Еще он прочитал «Подражание Христу»[62]
и полюбовался цветными витражами соборов. Принялся прогуливаться в сумерках по центральному нефу, попирая стопами молчаливые каменные плиты, слушая орган и грезя о серафических симфониях, созерцал смиренные лики, глядящие с надгробий, думая о тех душах, что провели здесь весь свой век, покрывая миниатюрами страницы молитвенников или высекая в камне ангельские головки, но, когда, опуская взгляд от купола, откуда несся колокольный звон, видел коленопреклоненных прихожан, лепечущих молитвы, в нем поднималось великое недоумение и бездна иронического всеотрицания разверзалась в сердце.Вот какую жизнь вел он в своем маленьком городке, между тем как Анри проводил дни в пансионе мсье Рено; один позволял себя уносить потоку идей, другой — чувств. Жюль не развлекался вовсе, но бывали дни, когда он с наслаждением парил в собственном интеллектуальном эгоизме, будто орел в облаках.
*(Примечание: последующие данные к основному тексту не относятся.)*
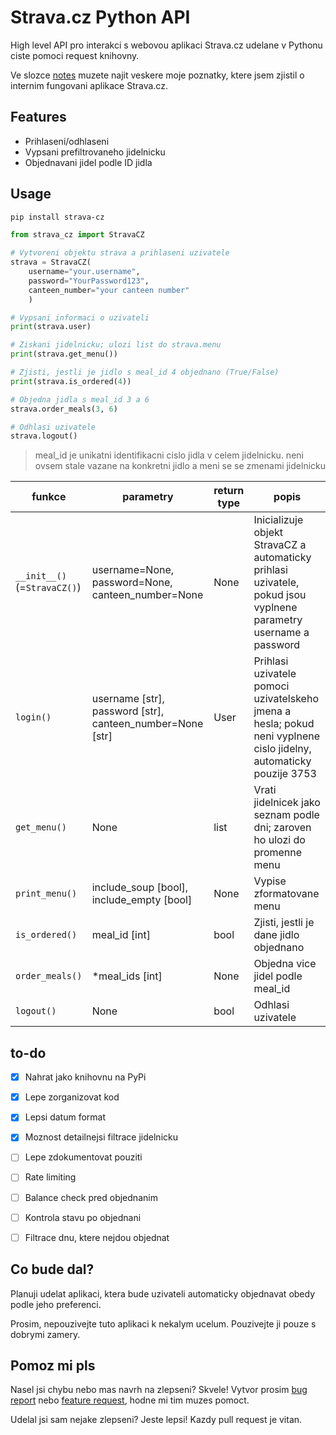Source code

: # Strava.cz Python API

High level API pro interakci s webovou aplikaci Strava.cz udelane v Pythonu ciste pomoci request knihovny.

Ve slozce [notes](https://github.com/jsem-nerad/strava-cz-python/tree/main/notes) muzete najit veskere moje poznatky, ktere jsem zjistil o internim fungovani aplikace Strava.cz.

## Features
- Prihlaseni/odhlaseni
- Vypsani prefiltrovaneho jidelnicku 
- Objednavani jidel podle ID jidla


## Usage

```bash
pip install strava-cz
```



```python
from strava_cz import StravaCZ

# Vytvoreni objektu strava a prihlaseni uzivatele
strava = StravaCZ(
    username="your.username", 
    password="YourPassword123", 
    canteen_number="your canteen number"
    )

# Vypsani informaci o uzivateli
print(strava.user)

# Ziskani jidelnicku; ulozi list do strava.menu
print(strava.get_menu())

# Zjisti, jestli je jidlo s meal_id 4 objednano (True/False)
print(strava.is_ordered(4))

# Objedna jidla s meal_id 3 a 6
strava.order_meals(3, 6)

# Odhlasi uzivatele
strava.logout()
```

> meal_id je unikatni identifikacni cislo jidla v celem jidelnicku. neni ovsem stale vazane na konkretni jidlo a meni se se zmenami jidelnicku


| funkce              | parametry                                                 | return type | popis                                                                                                              |
|---------------------|-----------------------------------------------------------|-------------|--------------------------------------------------------------------------------------------------------------------|
| `__init__()` (=`StravaCZ()`)        | username=None, password=None, canteen_number=None         | None        | Inicializuje objekt StravaCZ a automaticky prihlasi uzivatele, pokud jsou vyplnene parametry username a password   |
| `login()`           | username [str], password [str], canteen_number=None [str] | User        | Prihlasi uzivatele pomoci uzivatelskeho jmena a hesla; pokud neni vyplnene cislo jidelny, automaticky pouzije 3753 |
| `get_menu()` | None                                                      | list        | Vrati jidelnicek jako seznam podle dni; zaroven ho ulozi do promenne menu                        |
| `print_menu()`          | include_soup [bool], include_empty [bool]             | None        | Vypise zformatovane menu         |
| `is_ordered()`      | meal_id [int]                                             | bool        | Zjisti, jestli je dane jidlo objednano        |
| `order_meals()`     | *meal_ids [int]                                           | None        | Objedna vice jidel podle meal_id                                                                                   |
| `logout()`          | None                                                      | bool        | Odhlasi uzivatele                                                                                                  |


## to-do

- [x] Nahrat jako knihovnu na PyPi
- [x] Lepe zorganizovat kod
- [x] Lepsi datum format
- [x] Moznost detailnejsi filtrace jidelnicku
- [ ] Lepe zdokumentovat pouziti
- [ ] Rate limiting
- [ ] Balance check pred objednanim
- [ ] Kontrola stavu po objednani
- [ ] Filtrace dnu, ktere nejdou objednat


## Co bude dal?

Planuji udelat aplikaci, ktera bude uzivateli automaticky objednavat obedy podle jeho preferenci.

Prosim, nepouzivejte tuto aplikaci k nekalym ucelum. Pouzivejte ji pouze s dobrymi zamery.


## Pomoz mi pls

Nasel jsi chybu nebo mas navrh na zlepseni? Skvele! Vytvor prosim [bug report](https://github.com/jsem-nerad/strava-cz-python/issues/new?labels=bug) nebo [feature request](https://github.com/jsem-nerad/strava-cz-python/issues/new?labels=enhancement), hodne mi tim muzes pomoct.

Udelal jsi sam nejake zlepseni? Jeste lepsi! Kazdy pull request je vitan.





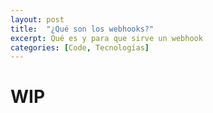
 ```yaml
---
layout: post
title:  "¿Qué son los webhooks?"
excerpt: Qué es y para que sirve un webhook
categories: [Code, Tecnologías]
---
```


# WIP
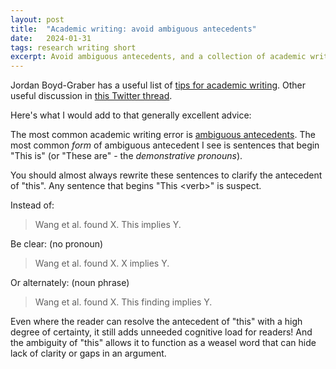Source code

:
 ```yaml
---
layout: post
title:  "Academic writing: avoid ambiguous antecedents"
date:   2024-01-31
tags: research writing short
excerpt: Avoid ambiguous antecedents, and a collection of academic writing tips from others.
---
```


Jordan Boyd-Graber has a useful list of [tips for academic writing](https://users.umiacs.umd.edu/~jbg/static/style.html). Other useful discussion in [this Twitter thread](https://twitter.com/ashleylwatts/status/1740459900382376228).

Here's what I would add to that generally excellent advice:

The most common academic writing error is [ambiguous antecedents](https://www.dianewordsmith.com/the-write-stuff-blog/the-case-of-the-ambiguous-antecedent). The most common _form_ of ambiguous antecedent I see is sentences that begin "This is" (or "These are" - the _demonstrative pronouns_).

You should almost always rewrite these sentences to clarify the antecedent of "this". Any sentence that begins "This \<verb\>" is suspect.

Instead of:

>Wang et al. found X. This implies Y.

Be clear: (no pronoun)

>Wang et al. found X. X implies Y.

Or alternately: (noun phrase)

>Wang et al. found X. This finding implies Y.

Even where the reader can resolve the antecedent of "this" with a high degree of certainty, it still adds unneeded cognitive load for readers! And the ambiguity of "this" allows it to function as a weasel word that can hide lack of clarity or gaps in an argument.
Всю тяжесть данной ему небом любви он не перекладывал на живое существо или мертвый предмет, но расточал по лепестку вокруг себя, словно бы окружившись ореолом симпатических лучей, оживляя камни, собеседуя с деревьями, вдыхая души цветов, разговаривая с мертвыми, сообщаясь со всем миром. Понемногу он выпутывался из паутины конкретного, конечного, переносясь в область абстракций, где властвует вечность и правит бал красота. Любил он мало что на свете, возлюбив все сразу, и уже не имел политических пристрастий, поскольку его занимало былое.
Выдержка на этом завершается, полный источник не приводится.